(Beginning of STUDY MATERIAL)

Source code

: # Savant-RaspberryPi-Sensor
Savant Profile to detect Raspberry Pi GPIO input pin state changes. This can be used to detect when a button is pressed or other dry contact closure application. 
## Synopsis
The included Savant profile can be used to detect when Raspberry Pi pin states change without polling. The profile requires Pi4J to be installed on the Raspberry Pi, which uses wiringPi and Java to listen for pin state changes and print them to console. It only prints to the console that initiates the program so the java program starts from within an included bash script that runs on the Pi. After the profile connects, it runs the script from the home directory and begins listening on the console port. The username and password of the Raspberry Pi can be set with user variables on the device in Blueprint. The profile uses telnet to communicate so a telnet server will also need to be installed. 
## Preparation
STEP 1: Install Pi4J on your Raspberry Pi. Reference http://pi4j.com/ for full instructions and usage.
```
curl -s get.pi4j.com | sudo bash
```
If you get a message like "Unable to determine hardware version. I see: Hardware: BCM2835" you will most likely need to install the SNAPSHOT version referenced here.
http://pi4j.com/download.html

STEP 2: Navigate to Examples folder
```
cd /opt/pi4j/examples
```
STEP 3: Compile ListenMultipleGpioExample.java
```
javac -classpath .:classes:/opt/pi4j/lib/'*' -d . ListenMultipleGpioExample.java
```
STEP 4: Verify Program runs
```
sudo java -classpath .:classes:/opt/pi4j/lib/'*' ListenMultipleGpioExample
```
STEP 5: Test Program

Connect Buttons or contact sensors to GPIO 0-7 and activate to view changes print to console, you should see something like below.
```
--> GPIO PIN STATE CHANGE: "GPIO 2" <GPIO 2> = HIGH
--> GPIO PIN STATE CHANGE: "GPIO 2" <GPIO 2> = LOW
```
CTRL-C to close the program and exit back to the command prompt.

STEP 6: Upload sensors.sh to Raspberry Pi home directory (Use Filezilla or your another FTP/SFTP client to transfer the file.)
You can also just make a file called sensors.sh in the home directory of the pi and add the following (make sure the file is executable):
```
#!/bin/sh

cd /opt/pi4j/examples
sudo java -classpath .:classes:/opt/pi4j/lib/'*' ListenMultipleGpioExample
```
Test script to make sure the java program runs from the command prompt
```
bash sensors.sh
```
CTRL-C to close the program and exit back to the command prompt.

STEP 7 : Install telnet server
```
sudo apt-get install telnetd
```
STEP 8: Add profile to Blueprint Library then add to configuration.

(End of STUDY MATERIAL)

**WORK REQUEST:**
When a line in the listing includes the word "ListenMultipleGpioExample", report that line in full.

**EXERCISE RESULT:**
STEP 3: Compile ListenMultipleGpioExample.java
javac -classpath .:classes:/opt/pi4j/lib/'*' -d . ListenMultipleGpioExample.java
sudo java -classpath .:classes:/opt/pi4j/lib/'*' ListenMultipleGpioExample
sudo java -classpath .:classes:/opt/pi4j/lib/'*' ListenMultipleGpioExample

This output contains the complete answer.